INPUT:
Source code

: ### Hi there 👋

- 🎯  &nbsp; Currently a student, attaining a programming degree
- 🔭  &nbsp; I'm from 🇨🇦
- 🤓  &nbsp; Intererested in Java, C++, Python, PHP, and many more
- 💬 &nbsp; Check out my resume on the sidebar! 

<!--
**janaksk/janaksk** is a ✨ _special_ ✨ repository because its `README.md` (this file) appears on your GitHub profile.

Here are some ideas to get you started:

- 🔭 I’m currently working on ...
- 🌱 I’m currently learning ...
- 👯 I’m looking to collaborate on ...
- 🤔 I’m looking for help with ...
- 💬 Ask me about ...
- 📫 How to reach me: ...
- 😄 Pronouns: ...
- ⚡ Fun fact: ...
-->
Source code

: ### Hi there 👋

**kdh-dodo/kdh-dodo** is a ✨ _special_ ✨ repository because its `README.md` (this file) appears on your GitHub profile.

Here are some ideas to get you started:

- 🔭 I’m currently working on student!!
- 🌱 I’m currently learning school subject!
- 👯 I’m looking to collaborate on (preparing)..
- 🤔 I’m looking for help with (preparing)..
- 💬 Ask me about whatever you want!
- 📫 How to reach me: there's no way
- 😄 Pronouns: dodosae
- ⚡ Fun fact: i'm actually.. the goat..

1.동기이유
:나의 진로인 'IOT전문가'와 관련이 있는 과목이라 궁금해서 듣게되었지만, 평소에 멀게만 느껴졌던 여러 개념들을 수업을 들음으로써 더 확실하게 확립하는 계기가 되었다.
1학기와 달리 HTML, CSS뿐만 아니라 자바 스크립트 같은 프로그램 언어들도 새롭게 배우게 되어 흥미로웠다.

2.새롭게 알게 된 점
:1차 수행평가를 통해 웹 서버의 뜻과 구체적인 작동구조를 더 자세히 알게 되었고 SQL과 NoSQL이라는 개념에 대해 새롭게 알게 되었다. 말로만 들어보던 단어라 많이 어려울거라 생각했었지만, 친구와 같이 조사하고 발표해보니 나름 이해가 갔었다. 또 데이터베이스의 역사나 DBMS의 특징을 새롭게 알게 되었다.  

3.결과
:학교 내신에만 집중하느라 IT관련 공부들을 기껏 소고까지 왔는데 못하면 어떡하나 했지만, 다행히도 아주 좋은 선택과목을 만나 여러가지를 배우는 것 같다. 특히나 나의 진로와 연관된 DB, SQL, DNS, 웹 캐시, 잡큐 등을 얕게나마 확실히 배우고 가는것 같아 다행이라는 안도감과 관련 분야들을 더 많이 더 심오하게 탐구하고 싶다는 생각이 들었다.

TASK OBJECTIVE: Exact copies of all entries are what's needed here.

ANSWER TO THE EXERCISE:
Source code

: ### Hi there 👋

- 🎯  &nbsp; Currently a student, attaining a programming degree
- 🔭  &nbsp; I'm from 🇨🇦
- 🤓  &nbsp; Intererested in Java, C++, Python, PHP, and many more
- 💬 &nbsp; Check out my resume on the sidebar! 

<!--
**janaksk/janaksk** is a ✨ _special_ ✨ repository because its `README.md` (this file) appears on your GitHub profile.

Here are some ideas to get you started:

- 🔭 I’m currently working on ...
- 🌱 I’m currently learning ...
- 👯 I’m looking to collaborate on ...
- 🤔 I’m looking for help with ...
- 💬 Ask me about ...
- 📫 How to reach me: ...
- 😄 Pronouns: ...
- ⚡ Fun fact: ...
-->
Source code

: ### Hi there 👋

**kdh-dodo/kdh-dodo** is a ✨ _special_ ✨ repository because its `README.md` (this file) appears on your GitHub profile.

Here are some ideas to get you started:

- 🔭 I’m currently working on student!!
- 🌱 I’m currently learning school subject!
- 👯 I’m looking to collaborate on (preparing)..
- 🤔 I’m looking for help with (preparing)..
- 💬 Ask me about whatever you want!
- 📫 How to reach me: there's no way
- 😄 Pronouns: dodosae
- ⚡ Fun fact: i'm actually.. the goat..

1.동기이유
:나의 진로인 'IOT전문가'와 관련이 있는 과목이라 궁금해서 듣게되었지만, 평소에 멀게만 느껴졌던 여러 개념들을 수업을 들음으로써 더 확실하게 확립하는 계기가 되었다.
1학기와 달리 HTML, CSS뿐만 아니라 자바 스크립트 같은 프로그램 언어들도 새롭게 배우게 되어 흥미로웠다.

2.새롭게 알게 된 점
:1차 수행평가를 통해 웹 서버의 뜻과 구체적인 작동구조를 더 자세히 알게 되었고 SQL과 NoSQL이라는 개념에 대해 새롭게 알게 되었다. 말로만 들어보던 단어라 많이 어려울거라 생각했었지만, 친구와 같이 조사하고 발표해보니 나름 이해가 갔었다. 또 데이터베이스의 역사나 DBMS의 특징을 새롭게 알게 되었다.  

3.결과
:학교 내신에만 집중하느라 IT관련 공부들을 기껏 소고까지 왔는데 못하면 어떡하나 했지만, 다행히도 아주 좋은 선택과목을 만나 여러가지를 배우는 것 같다. 특히나 나의 진로와 연관된 DB, SQL, DNS, 웹 캐시, 잡큐 등을 얕게나마 확실히 배우고 가는것 같아 다행이라는 안도감과 관련 분야들을 더 많이 더 심오하게 탐구하고 싶다는 생각이 들었다.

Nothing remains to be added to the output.